When Pope Leo XIV addressed the crowds in St. Peter’s Square on Thursday evening, the first American pope made it clear that the view from his balcony was not the view from the United States. He began in Italian, added a few lines in Spanish, and concluded with the traditional blessing in Latin. He didn’t speak a word of English. He sent greetings to his former diocese of Chiclayo, in Peru, but not to his hometown of Chicago, Illinois.
Until Thursday, it was a given that the pope would not have an American point of view. Catholics in the U.S. are used to thinking of the pope as a remote figure, unreachable and otherworldly — which is why it created such a stir when Pope Francis did things like paying his own hotel bill or posing for photos with famous American comedians.
When and how Leo XIV will turn his attention to the United States is what we’re all watching for now.

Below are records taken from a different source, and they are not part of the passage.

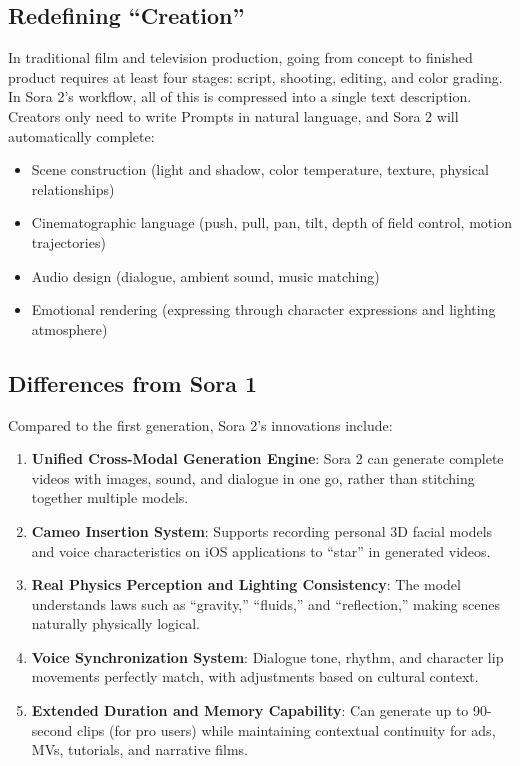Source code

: \subsection{Redefining ``Creation''}

In traditional film and television production, going from concept to finished product requires at least four stages: script, shooting, editing, and color grading. In Sora 2's workflow, all of this is compressed into a single text description. Creators only need to write Prompts in natural language, and Sora 2 will automatically complete:

\begin{itemize}
\item Scene construction (light and shadow, color temperature, texture, physical relationships)
\item Cinematographic language (push, pull, pan, tilt, depth of field control, motion trajectories)
\item Audio design (dialogue, ambient sound, music matching)
\item Emotional rendering (expressing through character expressions and lighting atmosphere)
\end{itemize}

\subsection{Differences from Sora 1}

Compared to the first generation, Sora 2's innovations include:

\begin{enumerate}
\item \textbf{Unified Cross-Modal Generation Engine}: Sora 2 can generate complete videos with images, sound, and dialogue in one go, rather than stitching together multiple models.
\item \textbf{Cameo Insertion System}: Supports recording personal 3D facial models and voice characteristics on iOS applications to ``star'' in generated videos.
\item \textbf{Real Physics Perception and Lighting Consistency}: The model understands laws such as ``gravity,'' ``fluids,'' and ``reflection,'' making scenes naturally physically logical.
\item \textbf{Voice Synchronization System}: Dialogue tone, rhythm, and character lip movements perfectly match, with adjustments based on cultural context.
\item \textbf{Extended Duration and Memory Capability}: Can generate up to 90-second clips (for pro users) while maintaining contextual continuity for ads, MVs, tutorials, and narrative films.
\end{enumerate}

The language barrier has helped maintain that air of unreality around the papacy. The pope is someone to look at, rather than listen to; if we do hear his voice, we don’t expect to understand the words. When the last three popes made their official visits to the United States, they prayed in Latin, read haltingly from prepared texts, and communicated largely through translators. None of them was comfortable conversing in English.

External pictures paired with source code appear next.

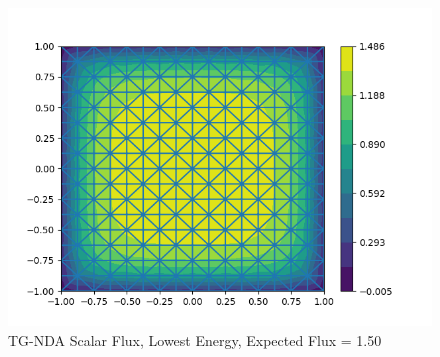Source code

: \begin{figure}[H]
    \centering
    \includegraphics[width=\textwidth]{fig/tgnda_multi_group1.png}
    \caption{TG-NDA Scalar Flux, Lowest Energy, Expected Flux = 1.50}
    \label{fig:tgnda_multi_g2}
\end{figure}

Enter Pope Leo XIV, a native speaker of American English with a mild Chicago accent. He chose not to reveal that aspect of himself in his first message to the world, but when he does turn his attention to English-speaking Catholics, there will be no need for a translator and no straining to make out his words. On the contrary, he will be startlingly easy to understand. When, during his first Mass as pope, he began his homily with a few sentences in English, he sounded like any Midwesterner, flat vowels and all.
When and how Leo XIV will turn his attention to the United States is what we’re all watching for now. I don’t see him going out of his way to pick fights with Donald Trump or anyone else in American political leadership. But he chose a name that recalls the legacy of Pope Leo XIII, whose writings in support of workers’ rights and human dignity earned him a reputation as the father of Catholic Social Teaching. That choice seems to be a deliberate signal of solidarity with the working class and the poor, and when the moment comes for Leo XIV to express those principles, he will be difficult to ignore.

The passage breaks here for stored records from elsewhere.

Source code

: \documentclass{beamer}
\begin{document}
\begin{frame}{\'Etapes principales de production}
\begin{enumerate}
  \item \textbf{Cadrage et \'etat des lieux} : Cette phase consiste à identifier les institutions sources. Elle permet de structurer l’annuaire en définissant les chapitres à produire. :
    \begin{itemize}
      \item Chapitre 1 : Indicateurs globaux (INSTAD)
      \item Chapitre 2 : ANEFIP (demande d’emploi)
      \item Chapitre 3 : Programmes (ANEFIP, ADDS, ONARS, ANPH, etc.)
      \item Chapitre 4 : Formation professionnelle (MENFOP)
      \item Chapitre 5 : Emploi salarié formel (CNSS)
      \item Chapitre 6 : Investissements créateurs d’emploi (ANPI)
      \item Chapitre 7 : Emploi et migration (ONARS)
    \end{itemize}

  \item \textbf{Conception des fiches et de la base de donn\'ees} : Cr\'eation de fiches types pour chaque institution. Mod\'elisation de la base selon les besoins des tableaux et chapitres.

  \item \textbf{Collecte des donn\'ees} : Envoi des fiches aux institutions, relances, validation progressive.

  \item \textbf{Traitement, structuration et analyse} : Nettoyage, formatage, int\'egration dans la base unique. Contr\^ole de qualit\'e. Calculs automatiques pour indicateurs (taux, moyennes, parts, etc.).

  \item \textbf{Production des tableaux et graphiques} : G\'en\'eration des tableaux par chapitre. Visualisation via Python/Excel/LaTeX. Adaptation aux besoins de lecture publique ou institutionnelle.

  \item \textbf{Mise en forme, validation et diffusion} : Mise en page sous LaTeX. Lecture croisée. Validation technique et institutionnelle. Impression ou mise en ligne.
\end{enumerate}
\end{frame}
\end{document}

Months after his election in 2013, Pope Francis issued “Evangelii Gaudium,” a document that condemned the exploitation of the poor and called for attention to “the structural causes of poverty.” He wrote, “Inequality is the root of social ills,” and he specifically rejected trickle-down theories as expressing “a crude and naïve trust in the goodness of those wielding economic power and in the sacralized workings of the prevailing economic system.”